[Collected data]
Start of Block
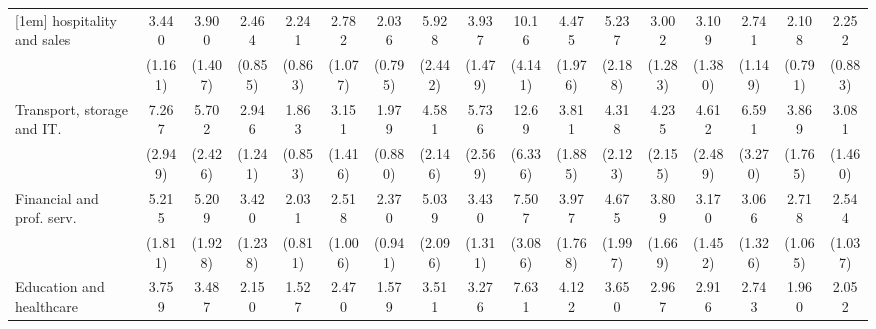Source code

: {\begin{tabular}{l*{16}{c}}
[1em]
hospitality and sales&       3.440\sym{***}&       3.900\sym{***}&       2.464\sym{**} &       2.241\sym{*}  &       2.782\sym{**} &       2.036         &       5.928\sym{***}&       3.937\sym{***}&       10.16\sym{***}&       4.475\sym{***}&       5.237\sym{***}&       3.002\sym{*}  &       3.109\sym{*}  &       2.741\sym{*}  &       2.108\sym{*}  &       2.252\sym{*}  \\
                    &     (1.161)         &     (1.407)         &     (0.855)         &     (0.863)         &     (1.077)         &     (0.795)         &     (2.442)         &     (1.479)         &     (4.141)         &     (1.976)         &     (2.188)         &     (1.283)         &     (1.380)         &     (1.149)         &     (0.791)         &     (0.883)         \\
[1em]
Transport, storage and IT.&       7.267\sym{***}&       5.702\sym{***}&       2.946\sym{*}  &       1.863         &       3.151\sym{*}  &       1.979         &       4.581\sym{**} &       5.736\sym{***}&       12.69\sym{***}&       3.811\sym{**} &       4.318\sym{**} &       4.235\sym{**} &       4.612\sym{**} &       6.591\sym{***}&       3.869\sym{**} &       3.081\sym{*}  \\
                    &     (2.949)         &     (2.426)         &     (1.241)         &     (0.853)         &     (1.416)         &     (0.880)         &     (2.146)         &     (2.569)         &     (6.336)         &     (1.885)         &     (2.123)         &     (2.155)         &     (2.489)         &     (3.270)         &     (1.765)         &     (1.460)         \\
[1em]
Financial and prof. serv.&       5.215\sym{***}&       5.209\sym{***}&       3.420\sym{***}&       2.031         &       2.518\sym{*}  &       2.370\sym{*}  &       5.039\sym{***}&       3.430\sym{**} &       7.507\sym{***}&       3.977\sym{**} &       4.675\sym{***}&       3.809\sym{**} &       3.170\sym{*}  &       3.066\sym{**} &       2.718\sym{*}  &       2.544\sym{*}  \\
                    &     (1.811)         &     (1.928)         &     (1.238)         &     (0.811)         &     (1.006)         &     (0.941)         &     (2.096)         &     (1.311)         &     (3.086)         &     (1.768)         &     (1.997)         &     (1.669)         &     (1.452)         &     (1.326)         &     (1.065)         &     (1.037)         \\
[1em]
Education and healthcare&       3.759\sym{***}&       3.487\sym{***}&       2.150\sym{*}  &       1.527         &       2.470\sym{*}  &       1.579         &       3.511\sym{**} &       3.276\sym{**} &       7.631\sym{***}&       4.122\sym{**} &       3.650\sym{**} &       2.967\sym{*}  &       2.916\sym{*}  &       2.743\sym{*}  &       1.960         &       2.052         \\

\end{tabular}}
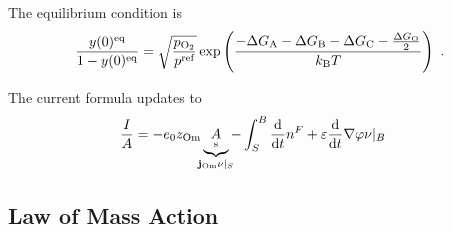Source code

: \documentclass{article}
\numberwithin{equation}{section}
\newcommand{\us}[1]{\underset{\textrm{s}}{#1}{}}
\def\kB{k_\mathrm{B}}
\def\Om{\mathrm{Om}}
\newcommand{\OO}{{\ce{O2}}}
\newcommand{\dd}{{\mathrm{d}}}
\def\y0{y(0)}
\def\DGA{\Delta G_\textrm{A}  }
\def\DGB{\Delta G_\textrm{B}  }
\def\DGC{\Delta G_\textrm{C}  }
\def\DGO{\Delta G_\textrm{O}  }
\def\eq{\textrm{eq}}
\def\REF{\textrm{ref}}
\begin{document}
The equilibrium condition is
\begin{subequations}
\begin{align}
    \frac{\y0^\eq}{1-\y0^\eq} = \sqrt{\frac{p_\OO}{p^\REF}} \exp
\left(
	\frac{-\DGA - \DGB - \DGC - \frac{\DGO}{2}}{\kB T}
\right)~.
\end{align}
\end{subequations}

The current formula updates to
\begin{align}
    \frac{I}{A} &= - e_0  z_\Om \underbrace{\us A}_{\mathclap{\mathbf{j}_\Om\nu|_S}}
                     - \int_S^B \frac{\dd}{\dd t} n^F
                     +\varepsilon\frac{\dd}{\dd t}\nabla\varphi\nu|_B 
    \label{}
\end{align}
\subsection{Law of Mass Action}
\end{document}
End of Block
A single figure is the whole answer here: the number of lines in the records above that include "Delta".

→ **Output below**: 4